Utilisation d’un test salivaire THC pour dépister le cannabis

Test salivaire THC : fonctionnement, interprétation et limites

Un test salivaire THC recherche la présence de THC dans un prélèvement de salive à partir d’un seuil déterminé. Il ne mesure pas directement l’altération des capacités, ne date pas précisément la consommation et ne garantit pas qu’un contrôle ultérieur sera négatif.

Comment fonctionne le test ?

La plupart des tests rapides utilisent une méthode immunochromatographique compétitive. Après le prélèvement, la salive migre sur une membrane contenant des réactifs capables de reconnaître la cible recherchée.

Sur de nombreux dispositifs compétitifs, l’absence d’une ligne de test peut correspondre à un résultat présomptif positif, tandis que sa présence correspond à un résultat négatif. Cette logique peut sembler inversée par rapport à d’autres tests rapides.

La notice du produit reste la seule référence pour lire le résultat. L’interprétation d’une ligne faible, incomplète ou apparue hors du temps de lecture peut varier selon le dispositif.

Que signifie le seuil en ng/mL ?

Le seuil correspond à la concentration autour de laquelle le test est conçu pour changer de résultat. Un test à 15 ng/mL est destiné à repérer de plus faibles concentrations qu’un test à 50 ng/mL, toutes choses égales par ailleurs.

En France, 15 ng/mL est le seuil minimal prévu par l’arrêté du 13 décembre 2016 pour le dépistage salivaire routier du THC. Cette proximité technique ne confère pas à un autotest la valeur d’un contrôle officiel.

Combien de temps le THC reste-t-il détectable ?

Il n’existe pas de durée unique valable pour tout le monde. Le résultat dépend notamment :

  • de la dose et de la teneur en THC ;
  • de la fréquence de consommation ;
  • du mode d’administration ;
  • du temps écoulé ;
  • du seuil du test ;
  • de la qualité du prélèvement ;
  • des caractéristiques individuelles.

Les tableaux promettant un nombre d’heures exact après une consommation occasionnelle ou régulière donnent une fausse impression de précision.

Comment lire les trois résultats possibles ?

Négatif

Le THC n’a pas été détecté au seuil du test dans les conditions du prélèvement. Cela ne prouve pas une absence totale de THC ni l’aptitude à conduire.

Présomptif positif

Le test a réagi. Dans un contexte médical, professionnel ou judiciaire, une confirmation par une méthode de laboratoire peut être nécessaire.

Invalide

La zone de contrôle n’est pas conforme. Le résultat ne doit pas être utilisé et un nouveau test doit être réalisé.

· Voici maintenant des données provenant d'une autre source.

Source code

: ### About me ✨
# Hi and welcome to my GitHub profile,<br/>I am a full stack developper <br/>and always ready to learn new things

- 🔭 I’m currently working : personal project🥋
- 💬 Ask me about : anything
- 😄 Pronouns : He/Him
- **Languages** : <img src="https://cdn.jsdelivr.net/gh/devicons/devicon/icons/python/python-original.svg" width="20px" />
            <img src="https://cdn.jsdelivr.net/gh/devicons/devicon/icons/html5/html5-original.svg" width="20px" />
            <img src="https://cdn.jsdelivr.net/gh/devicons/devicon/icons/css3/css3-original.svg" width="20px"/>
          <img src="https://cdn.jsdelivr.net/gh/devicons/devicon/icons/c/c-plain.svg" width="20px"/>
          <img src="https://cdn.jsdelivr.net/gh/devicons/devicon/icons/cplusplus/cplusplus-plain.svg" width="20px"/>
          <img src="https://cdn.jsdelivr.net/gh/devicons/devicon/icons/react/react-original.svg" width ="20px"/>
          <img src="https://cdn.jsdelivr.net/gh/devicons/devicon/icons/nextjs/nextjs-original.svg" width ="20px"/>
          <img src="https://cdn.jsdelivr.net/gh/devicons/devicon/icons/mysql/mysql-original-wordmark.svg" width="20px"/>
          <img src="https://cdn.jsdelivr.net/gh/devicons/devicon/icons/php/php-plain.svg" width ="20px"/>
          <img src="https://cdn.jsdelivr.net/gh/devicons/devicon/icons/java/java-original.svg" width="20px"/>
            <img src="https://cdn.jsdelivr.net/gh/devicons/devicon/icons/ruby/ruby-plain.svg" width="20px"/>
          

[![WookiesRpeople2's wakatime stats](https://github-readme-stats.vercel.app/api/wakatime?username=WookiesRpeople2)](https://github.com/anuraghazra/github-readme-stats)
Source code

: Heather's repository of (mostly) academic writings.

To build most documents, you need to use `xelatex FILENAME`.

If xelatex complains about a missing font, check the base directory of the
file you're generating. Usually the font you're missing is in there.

Un résultat négatif ne doit jamais être utilisé comme feu vert pour conduire après consommation. Le droit français sanctionne la conduite après usage de stupéfiants, indépendamment de la sensation ressentie.

CBD et résultat positif

Le CBD n’est pas la cible du test THC. Toutefois, un produit au CBD peut contenir des traces de THC. Selon la quantité consommée, le produit et le délai, ces traces peuvent conduire à un résultat positif.

Auto-test et contrôle officiel

Le contrôle routier associe un dépistage réalisé par les forces de l’ordre à une procédure de vérification. L’autotest à domicile peut contribuer à la prévention, mais il n’a ni la même procédure, ni la même traçabilité, ni la même valeur probatoire.

Les bonnes pratiques d’utilisation

  1. vérifier la date de péremption et l’intégrité de l’emballage ;
  2. respecter les conditions de stockage ;
  3. suivre les restrictions avant prélèvement indiquées dans la notice ;
  4. recueillir une quantité suffisante de salive ;
  5. respecter exactement le temps de lecture ;
  6. considérer tout résultat invalide ou douteux comme non interprétable.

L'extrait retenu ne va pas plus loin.